Farmacêuticos contra a H1N1

PROCURE ORIENTAÇÃO FARMACÊUTICA

O crescente número de casos da gripe H1N1, inclusive com a incidência de centenas de mortes no Estado de São Paulo, reforça a necessidade de estar alerta aos cuidados para evitar a contaminação. Para isso, o Conselho Regional de Farmácia de São Paulo está treinando os farmacêuticos para que estejam preparados para o esclarecimento de dúvidas sobre a doença nas farmácias.

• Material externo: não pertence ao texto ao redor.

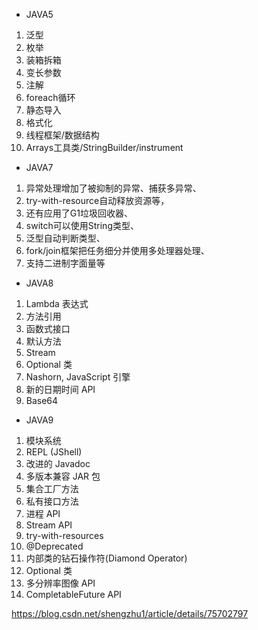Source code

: * JAVA5
1. 泛型
1. 枚举
1. 装箱拆箱
1. 变长参数
1. 注解
1. foreach循环
1. 静态导入
1. 格式化
1. 线程框架/数据结构
1. Arrays工具类/StringBuilder/instrument
* JAVA7
1. 异常处理增加了被抑制的异常、捕获多异常、
1. try-with-resource自动释放资源等，
1. 还有应用了G1垃圾回收器、
1. switch可以使用String类型、
1. 泛型自动判断类型、
1. fork/join框架把任务细分并使用多处理器处理、
1. 支持二进制字面量等 
* JAVA8
1.	Lambda 表达式
1.	方法引用
1.	函数式接口
1.	默认方法
1.	Stream
1.	Optional 类
1.	Nashorn, JavaScript 引擎
1.	新的日期时间 API
1.	Base64

* JAVA9
1.	模块系统
1.	REPL (JShell)
1.	改进的 Javadoc
1.	多版本兼容 JAR 包
1.	集合工厂方法
1.	私有接口方法
1.	进程 API
1.	Stream API
1.	try-with-resources
1.	@Deprecated
1.	内部类的钻石操作符(Diamond Operator)
1.	Optional 类
1.	多分辨率图像 API
1.	CompletableFuture API

https://blog.csdn.net/shengzhu1/article/details/75702797

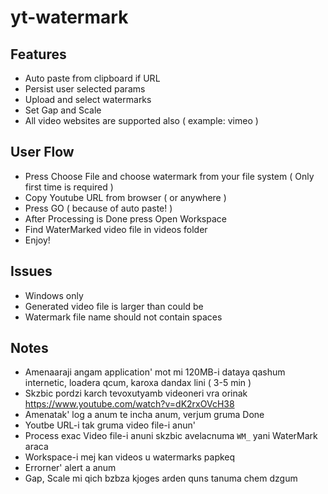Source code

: # yt-watermark
## Features
* Auto paste from clipboard if URL
* Persist user selected params
* Upload and select watermarks
* Set Gap and Scale
* All  video websites are supported also ( example: vimeo )

## User Flow
* Press Choose File and choose watermark from your file system
  ( Only first time is required )
* Copy Youtube URL from browser ( or anywhere )
* Press GO ( because of auto paste! )
* After Processing is Done press Open Workspace
* Find WaterMarked video file in videos folder
* Enjoy!

## Issues
* Windows only
* Generated video file is larger than could be
* Watermark file name should not contain spaces

## Notes
* Amenaaraji angam application' mot mi 120MB-i dataya qashum
  internetic,  loadera qcum, karoxa dandax lini ( 3-5 min )
* Skzbic pordzi karch tevoxutyamb videoneri vra orinak
  https://www.youtube.com/watch?v=dK2rxOVcH38
* Amenatak' log a anum te incha anum, verjum gruma Done
* Youtbe URL-i tak gruma video file-i anun'
* Process exac Video file-i anuni skzbic avelacnuma `WM_` yani WaterMark araca
* Workspace-i mej kan videos  u watermarks papkeq
* Errorner' alert a anum
* Gap, Scale mi qich bzbza kjoges arden quns tanuma chem dzgum 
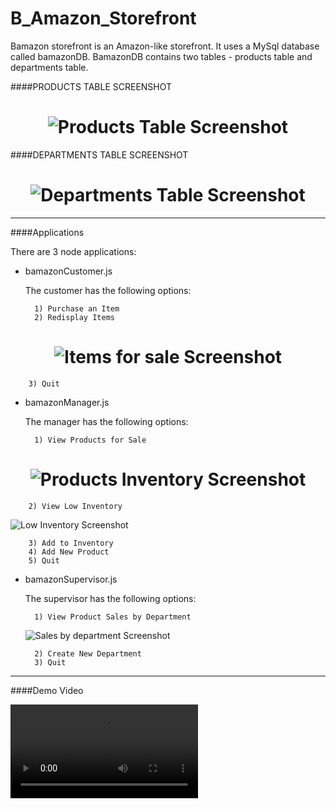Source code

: # B_Amazon_Storefront

Bamazon storefront is an Amazon-like storefront.  It uses a MySql database called bamazonDB.  BamazonDB contains two tables - products table and departments table.

####PRODUCTS TABLE SCREENSHOT

<h1 align="center">
  <img src="https://github.com/srodrig284/B_Amazon_Storefront/productstable.png" alt="Products Table Screenshot">
</h1>

####DEPARTMENTS TABLE SCREENSHOT

<h1 align="center">
  <img src="https://github.com/srodrig284/B_Amazon_Storefront/deptstable.png" alt="Departments Table Screenshot">
</h1>

- - -

####Applications

There are 3 node applications:

* bamazonCustomer.js

    The customer has the following options:
    
        1) Purchase an Item
        2) Redisplay Items

 <h1 align="center">
   <img src="https://github.com/srodrig284/B_Amazon_Storefront/itemsforsale.png" alt="Items for sale Screenshot">
 </h1>
       
        3) Quit

* bamazonManager.js
    
    The manager has the following options:
    
        1) View Products for Sale

 <h1 align="center">
   <img src="https://github.com/srodrig284/B_Amazon_Storefront/mangerinventory.png" alt="Products Inventory Screenshot">
 </h1>
        
        2) View Low Inventory
        
  ![Low Inventory Screenshot](https://github.com/srodrig284/B_Amazon_Storefront/lowinventory.png?raw=true "Low Inventory Screenshot")
            
        3) Add to Inventory
        4) Add New Product
        5) Quit

* bamazonSupervisor.js

    The supervisor has the following options:
    
        1) View Product Sales by Department
        
  ![Sales by department Screenshot](https://raw.github.com/srodrig284/B_Amazon_Storefront/salebydept.png?raw=true "Sales by department Screenshot")
     
        2) Create New Department
        3) Quit


- - -

####Demo Video

  ![Demo Video](https://raw.github.com/srodrig284/B_Amazon_Storefront/BamazonDemo.mov?raw=true "Demo Video")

De acordo com o boletim do Centro de Vigilância Epidemiológica, 1.130 pessoas foram diagnosticadas com a doença no Estado de São Paulo, sendo que 202 morreram em decorrência de complicações da gripe. Neste ano, até 30 de abril, no Brasil, foram registrados 2.467 casos de influenza de todos os tipos no Brasil. Deste total, 2.085 por influenza A (H1N1), sendo 411 óbitos, com registro de um caso importado (o vírus foi contraído em outro país). Os dados constam no Boletim Epidemiológico de Influenza do Ministério da Saúde.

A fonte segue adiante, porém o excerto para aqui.